Пулеметчик невнятно бормотал, повертывался на другой бок, поджимал под себя ноги, и Сигаков слышал, как он богатырски храпел. Так бы и прикорнул рядом, обнял его и крепко заснул. Нельзя! И младший командир ходил у костра, подбрасывал ветки в огонь. Посидит, поглядит, как пламя сначала лизнет голубоватым огоньком мох, потом ярко-красными жилками вспыхнет смола, лопнет кора и выбросит вверх сноп звездочек, потом встанет и снова начнет обходить спящих бойцов…
Мартьянов тоже не спал. Он не мог спать. Тело его ныло от усталости. «Еще час не больше и все пройдет. На рассвете сильно клонит ко сну. Только бы не было ознобившихся бойцов. Переход закончили хорошо, и вдруг кто-нибудь из спящих промерзнет, скоробит у огня полушубок, сожжет спальный мешок».
Каждые пятнадцать-двадцать минут командир обходил раскинувшийся в тайге отряд, осматривал красноармейцев, будил спящих. Он останавливался почти против каждого.
— Это связист мой. Умаялся, — Мартьянов наклонялся над Мыларчиком, трогал его за плечи.
— Не застыл?
— А-а?.. — отзывался боец и сквозь сон выкрикивал что-то невнятное. Мартьянов поправлял воротник его полушубка, подтягивал спальный мешок.
Он перешагнул через Мыларчика. Мартьянов сделал еще шаг вперед, остановился около скорчившегося красноармейца. Он узнал в нем Воронина — весельчака и плясуна.
— Погрейся, застыл, небось. Ноги-то свои талантливые отморозишь, понимаешь, — смеясь, говорил он. Воронин сонными глазами обводил командира, вставал и, покачиваясь, шел к костру.
Так Мартьянов, переходил от одного к другому. Каждому находил свое слово, как заботливый отец. Невольно каждый из них напоминал ему родного сына. У костра он шутил с младшим командиром:
— Клюешь, Сигаков?
— Клевал, товарищ командир.
— Как же избавился, расскажи.
— Вначале считал до ста — не получалось. Стал ходить — сон отшибло.
— У меня тоже наклевало, теперь можно уху варить… Никого не заморозил?
— Подогреваю.
— Подогревай, подогревай, чтобы тепло было, — Мартьянов задушевно смеялся. — Но что-то холодновато около тебя? — и возвращался к своему костру.
Полушубок командира, промокший от пота, теперь промерз и шуршал. Мороз покалывал спину, как иголками. И Мартьянов, сидевший у костра лицом к огню, глотая едкий дым, повертывался и отогревал спину.

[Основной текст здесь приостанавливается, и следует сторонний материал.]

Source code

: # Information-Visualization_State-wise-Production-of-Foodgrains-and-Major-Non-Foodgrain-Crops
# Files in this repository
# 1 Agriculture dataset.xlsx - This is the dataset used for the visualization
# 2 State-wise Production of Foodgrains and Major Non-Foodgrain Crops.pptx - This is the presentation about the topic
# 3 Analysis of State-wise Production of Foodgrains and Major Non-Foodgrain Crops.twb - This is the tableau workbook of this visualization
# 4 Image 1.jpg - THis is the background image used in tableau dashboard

Напротив устроился Гейнаров и, широко раскрывая рот, зевал. Он вытянул ноги к огню и постукивал ими. Подошвы сырых валенок чуть пожелтели. От них струился пар и дымок, распространяя запах пригорелой шерсти.
— Горишь, Михаил Павлыч.
— И впрямь душок пошел, — отдернул ноги Гейнаров и, зевнув, добавил: — Светает.
— Светает, — Мартьянов раскинул в стороны руки. — Ну, переход закончили… Понимаешь, и легче мне. Трудное начало сделано.
— Благополучно. Без отстающих. Это первый самый большой переход. Были на 500 километров. Да, хорошо прошли, — голос Гейнарова, хотя и усталый, зазвучал бодрее. — А теперь почти 1000 отшагали.
Мартьянов оживился:
— Кто в тайге километры считал. Расстояние от стойбища до стойбища на глазок определялось, да и то на версты, версты на сажень. Сажень же, сам знаешь, опять по человеку, — он чуть присел, — вот такая бывает… — снова поднялся, — и эдакая… Разве саженью нашу землю измеришь?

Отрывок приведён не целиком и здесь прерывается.